**AIM OF THE TASK:**
Omit all pictures, then repeat the listing exactly.

Start of DATA

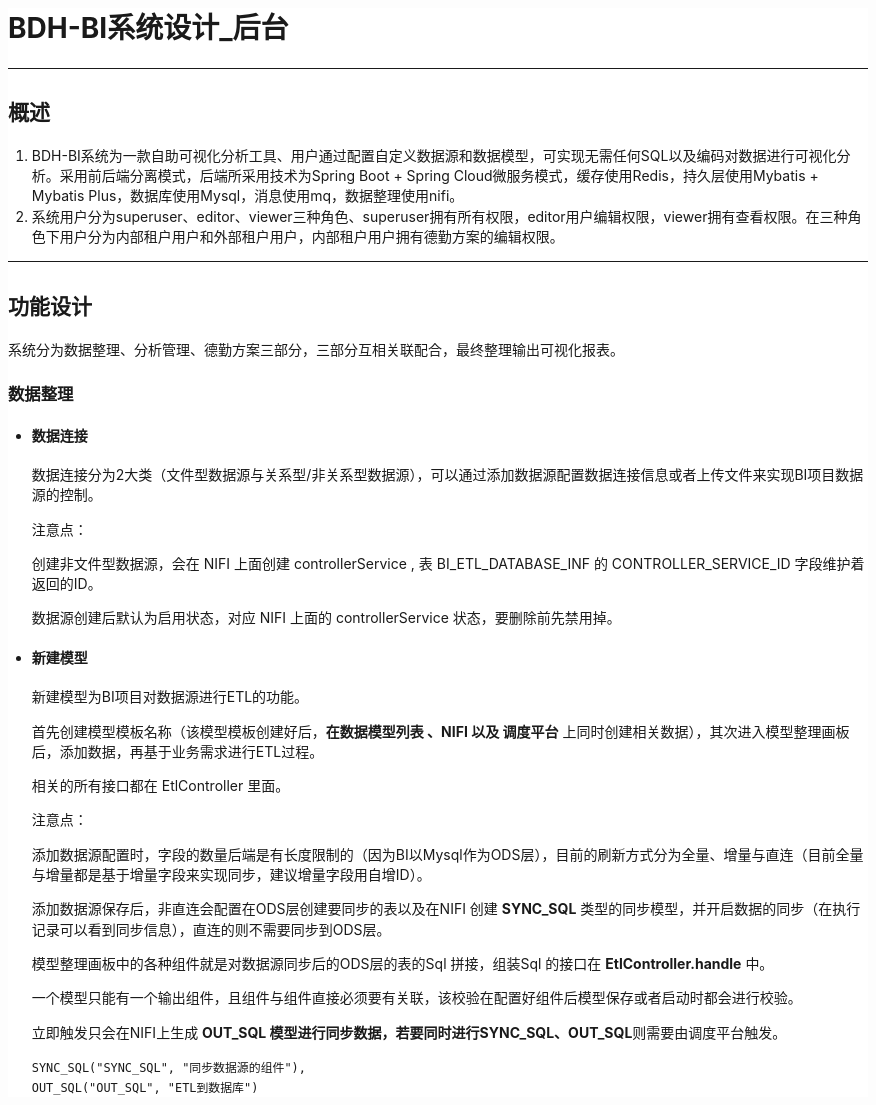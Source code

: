 # BDH-BI系统设计_后台

------

## 概述

1. BDH-BI系统为一款自助可视化分析工具、用户通过配置自定义数据源和数据模型，可实现无需任何SQL以及编码对数据进行可视化分析。采用前后端分离模式，后端所采用技术为Spring Boot + Spring Cloud微服务模式，缓存使用Redis，持久层使用Mybatis + Mybatis Plus，数据库使用Mysql，消息使用mq，数据整理使用nifi。
2. 系统用户分为superuser、editor、viewer三种角色、superuser拥有所有权限，editor用户编辑权限，viewer拥有查看权限。在三种角色下用户分为内部租户用户和外部租户用户，内部租户用户拥有德勤方案的编辑权限。

------

## 功能设计

系统分为数据整理、分析管理、德勤方案三部分，三部分互相关联配合，最终整理输出可视化报表。

### 数据整理

- #### 数据连接

  数据连接分为2大类（文件型数据源与关系型/非关系型数据源），可以通过添加数据源配置数据连接信息或者上传文件来实现BI项目数据源的控制。

  注意点：

  创建非文件型数据源，会在 NIFI 上面创建 controllerService , 表 BI_ETL_DATABASE_INF 的 CONTROLLER_SERVICE_ID 字段维护着返回的ID。

  数据源创建后默认为启用状态，对应 NIFI 上面的 controllerService 状态，要删除前先禁用掉。

  

- #### 新建模型

  新建模型为BI项目对数据源进行ETL的功能。

  首先创建模型模板名称（该模型模板创建好后，**在数据模型列表 、NIFI 以及 调度平台** 上同时创建相关数据），其次进入模型整理画板后，添加数据，再基于业务需求进行ETL过程。

  相关的所有接口都在 EtlController 里面。

  注意点：

  添加数据源配置时，字段的数量后端是有长度限制的（因为BI以Mysql作为ODS层），目前的刷新方式分为全量、增量与直连（目前全量与增量都是基于增量字段来实现同步，建议增量字段用自增ID）。

  添加数据源保存后，非直连会配置在ODS层创建要同步的表以及在NIFI 创建 **SYNC_SQL** 类型的同步模型，并开启数据的同步（在执行记录可以看到同步信息），直连的则不需要同步到ODS层。

  模型整理画板中的各种组件就是对数据源同步后的ODS层的表的Sql 拼接，组装Sql 的接口在 **EtlController.handle** 中。

  一个模型只能有一个输出组件，且组件与组件直接必须要有关联，该校验在配置好组件后模型保存或者启动时都会进行校验。

  立即触发只会在NIFI上生成 **OUT_SQL **模型进行同步数据，若要同时进行**SYNC_SQL、OUT_SQL**则需要由调度平台触发。

  ```
  SYNC_SQL("SYNC_SQL", "同步数据源的组件"),
  OUT_SQL("OUT_SQL", "ETL到数据库")
  ```

  
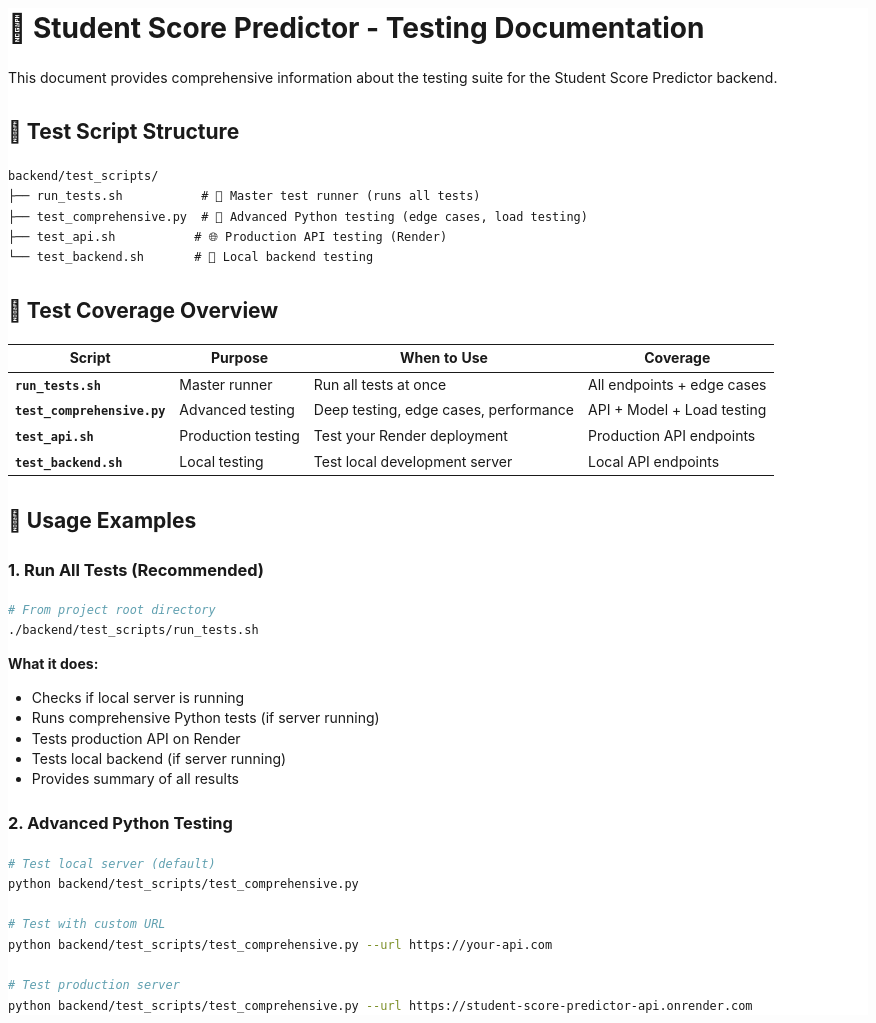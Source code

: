 # 🧪 Student Score Predictor - Testing Documentation

This document provides comprehensive information about the testing suite for the Student Score Predictor backend.

## 📁 Test Script Structure

```
backend/test_scripts/
├── run_tests.sh           # 🚀 Master test runner (runs all tests)
├── test_comprehensive.py  # 🐍 Advanced Python testing (edge cases, load testing)
├── test_api.sh           # 🌐 Production API testing (Render)
└── test_backend.sh       # 🔧 Local backend testing
```

## 🧪 Test Coverage Overview

| Script | Purpose | When to Use | Coverage |
|--------|---------|-------------|----------|
| **`run_tests.sh`** | Master runner | Run all tests at once | All endpoints + edge cases |
| **`test_comprehensive.py`** | Advanced testing | Deep testing, edge cases, performance | API + Model + Load testing |
| **`test_api.sh`** | Production testing | Test your Render deployment | Production API endpoints |
| **`test_backend.sh`** | Local testing | Test local development server | Local API endpoints |

## 🚀 Usage Examples

### 1. Run All Tests (Recommended)

```bash
# From project root directory
./backend/test_scripts/run_tests.sh
```

**What it does:**
- Checks if local server is running
- Runs comprehensive Python tests (if server running)
- Tests production API on Render
- Tests local backend (if server running)
- Provides summary of all results

### 2. Advanced Python Testing

```bash
# Test local server (default)
python backend/test_scripts/test_comprehensive.py

# Test with custom URL
python backend/test_scripts/test_comprehensive.py --url https://your-api.com

# Test production server
python backend/test_scripts/test_comprehensive.py --url https://student-score-predictor-api.onrender.com
```
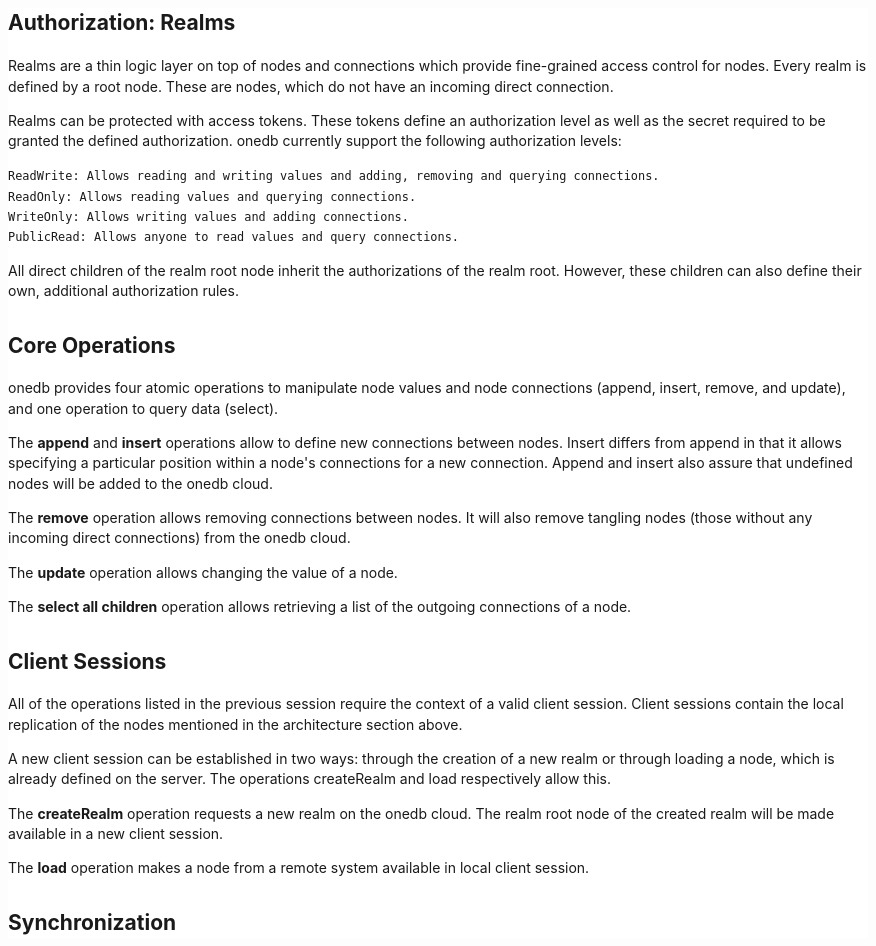 ## Authorization: Realms

Realms are a thin logic layer on top of nodes and connections which provide fine-grained access control for nodes. Every realm is defined by a root node. These are nodes, which do not have an incoming direct connection.

Realms can be protected with access tokens. These tokens define an authorization level as well as the secret required to be granted the defined authorization. onedb currently support the following authorization levels:

```text
ReadWrite: Allows reading and writing values and adding, removing and querying connections.
ReadOnly: Allows reading values and querying connections.
WriteOnly: Allows writing values and adding connections.
PublicRead: Allows anyone to read values and query connections.
```

All direct children of the realm root node inherit the authorizations of the realm root. However, these children can also define their own, additional authorization rules.

## Core Operations

onedb provides four atomic operations to manipulate node values and node connections (append, insert, remove, and update), and one operation to query data (select).

The **append** and **insert** operations allow to define new connections between nodes. Insert differs from append in that it allows specifying a particular position within a node's connections for a new connection. Append and insert also assure that undefined nodes will be added to the onedb cloud.

The **remove** operation allows removing connections between nodes. It will also remove tangling nodes (those without any incoming direct connections) from the onedb cloud.

The **update** operation allows changing the value of a node.

The **select all children** operation allows retrieving a list of the outgoing connections of a node.

## Client Sessions

All of the operations listed in the previous session require the context of a valid client session. Client sessions contain the local replication of the nodes mentioned in the architecture section above.

A new client session can be established in two ways: through the creation of a new realm or through loading a node, which is already defined on the server. The operations createRealm and load respectively allow this.

The **createRealm** operation requests a new realm on the onedb cloud. The realm root node of the created realm will be made available in a new client session.

The **load** operation makes a node from a remote system available in local client session.

## Synchronization
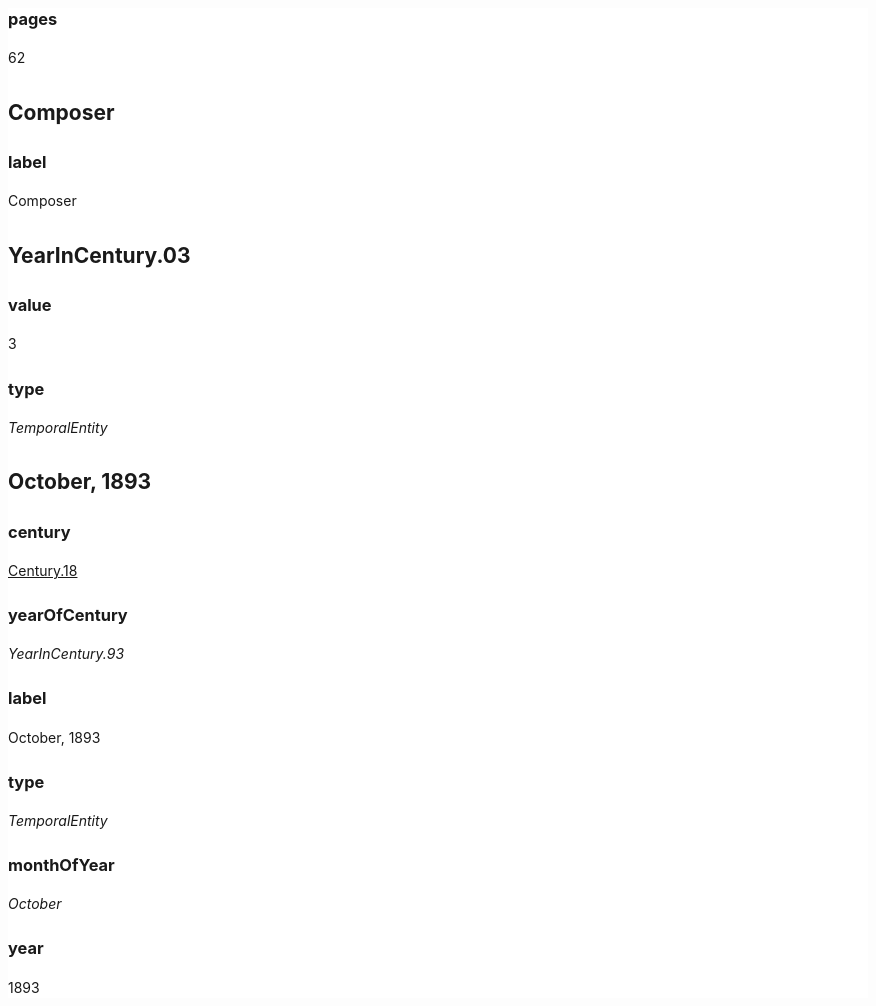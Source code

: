 ### pages


62

## Composer

### label


Composer

## YearInCentury.03

### value


3

### type


*TemporalEntity*

## October, 1893

### century


[Century.18](#Century.18)

### yearOfCentury


*YearInCentury.93*

### label


October, 1893

### type


*TemporalEntity*

### monthOfYear


*October*

### year


1893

End of DATA

**EXERCISE SOLUTION:**
Source code

: # BDH-BI系统设计_后台

------

## 概述

1. BDH-BI系统为一款自助可视化分析工具、用户通过配置自定义数据源和数据模型，可实现无需任何SQL以及编码对数据进行可视化分析。采用前后端分离模式，后端所采用技术为Spring Boot + Spring Cloud微服务模式，缓存使用Redis，持久层使用Mybatis + Mybatis Plus，数据库使用Mysql，消息使用mq，数据整理使用nifi。
2. 系统用户分为superuser、editor、viewer三种角色、superuser拥有所有权限，editor用户编辑权限，viewer拥有查看权限。在三种角色下用户分为内部租户用户和外部租户用户，内部租户用户拥有德勤方案的编辑权限。

------

## 功能设计

系统分为数据整理、分析管理、德勤方案三部分，三部分互相关联配合，最终整理输出可视化报表。

### 数据整理

- #### 数据连接

  数据连接分为2大类（文件型数据源与关系型/非关系型数据源），可以通过添加数据源配置数据连接信息或者上传文件来实现BI项目数据源的控制。

  注意点：

  创建非文件型数据源，会在 NIFI 上面创建 controllerService , 表 BI_ETL_DATABASE_INF 的 CONTROLLER_SERVICE_ID 字段维护着返回的ID。

  数据源创建后默认为启用状态，对应 NIFI 上面的 controllerService 状态，要删除前先禁用掉。

  

- #### 新建模型

  新建模型为BI项目对数据源进行ETL的功能。

  首先创建模型模板名称（该模型模板创建好后，**在数据模型列表 、NIFI 以及 调度平台** 上同时创建相关数据），其次进入模型整理画板后，添加数据，再基于业务需求进行ETL过程。

  相关的所有接口都在 EtlController 里面。

  注意点：

  添加数据源配置时，字段的数量后端是有长度限制的（因为BI以Mysql作为ODS层），目前的刷新方式分为全量、增量与直连（目前全量与增量都是基于增量字段来实现同步，建议增量字段用自增ID）。

  添加数据源保存后，非直连会配置在ODS层创建要同步的表以及在NIFI 创建 **SYNC_SQL** 类型的同步模型，并开启数据的同步（在执行记录可以看到同步信息），直连的则不需要同步到ODS层。

  模型整理画板中的各种组件就是对数据源同步后的ODS层的表的Sql 拼接，组装Sql 的接口在 **EtlController.handle** 中。

  一个模型只能有一个输出组件，且组件与组件直接必须要有关联，该校验在配置好组件后模型保存或者启动时都会进行校验。

  立即触发只会在NIFI上生成 **OUT_SQL **模型进行同步数据，若要同时进行**SYNC_SQL、OUT_SQL**则需要由调度平台触发。

  ```
  SYNC_SQL("SYNC_SQL", "同步数据源的组件"),
  OUT_SQL("OUT_SQL", "ETL到数据库")
  ```

  
Source code

: # 🧪 Student Score Predictor - Testing Documentation

This document provides comprehensive information about the testing suite for the Student Score Predictor backend.

## 📁 Test Script Structure

```
backend/test_scripts/
├── run_tests.sh           # 🚀 Master test runner (runs all tests)
├── test_comprehensive.py  # 🐍 Advanced Python testing (edge cases, load testing)
├── test_api.sh           # 🌐 Production API testing (Render)
└── test_backend.sh       # 🔧 Local backend testing
```

## 🧪 Test Coverage Overview

| Script | Purpose | When to Use | Coverage |
|--------|---------|-------------|----------|
| **`run_tests.sh`** | Master runner | Run all tests at once | All endpoints + edge cases |
| **`test_comprehensive.py`** | Advanced testing | Deep testing, edge cases, performance | API + Model + Load testing |
| **`test_api.sh`** | Production testing | Test your Render deployment | Production API endpoints |
| **`test_backend.sh`** | Local testing | Test local development server | Local API endpoints |

## 🚀 Usage Examples

### 1. Run All Tests (Recommended)

```bash
# From project root directory
./backend/test_scripts/run_tests.sh
```

**What it does:**
- Checks if local server is running
- Runs comprehensive Python tests (if server running)
- Tests production API on Render
- Tests local backend (if server running)
- Provides summary of all results

### 2. Advanced Python Testing

```bash
# Test local server (default)
python backend/test_scripts/test_comprehensive.py

# Test with custom URL
python backend/test_scripts/test_comprehensive.py --url https://your-api.com

# Test production server
python backend/test_scripts/test_comprehensive.py --url https://student-score-predictor-api.onrender.com
```
 ## Authorization: Realms

Realms are a thin logic layer on top of nodes and connections which provide fine-grained access control for nodes. Every realm is defined by a root node. These are nodes, which do not have an incoming direct connection.

Realms can be protected with access tokens. These tokens define an authorization level as well as the secret required to be granted the defined authorization. onedb currently support the following authorization levels:

```text
ReadWrite: Allows reading and writing values and adding, removing and querying connections.
ReadOnly: Allows reading values and querying connections.
WriteOnly: Allows writing values and adding connections.
PublicRead: Allows anyone to read values and query connections.
```

All direct children of the realm root node inherit the authorizations of the realm root. However, these children can also define their own, additional authorization rules.

## Core Operations

onedb provides four atomic operations to manipulate node values and node connections (append, insert, remove, and update), and one operation to query data (select).

The **append** and **insert** operations allow to define new connections between nodes. Insert differs from append in that it allows specifying a particular position within a node's connections for a new connection. Append and insert also assure that undefined nodes will be added to the onedb cloud.

The **remove** operation allows removing connections between nodes. It will also remove tangling nodes (those without any incoming direct connections) from the onedb cloud.

The **update** operation allows changing the value of a node.

The **select all children** operation allows retrieving a list of the outgoing connections of a node.

## Client Sessions

All of the operations listed in the previous session require the context of a valid client session. Client sessions contain the local replication of the nodes mentioned in the architecture section above.

A new client session can be established in two ways: through the creation of a new realm or through loading a node, which is already defined on the server. The operations createRealm and load respectively allow this.

The **createRealm** operation requests a new realm on the onedb cloud. The realm root node of the created realm will be made available in a new client session.

The **load** operation makes a node from a remote system available in local client session.

## Synchronization
Source code

: ### pages


62

## Composer

### label


Composer

## YearInCentury.03

### value


3

### type


*TemporalEntity*

## October, 1893

### century


[Century.18](#Century.18)

### yearOfCentury


*YearInCentury.93*

### label


October, 1893

### type


*TemporalEntity*

### monthOfYear


*October*

### year


1893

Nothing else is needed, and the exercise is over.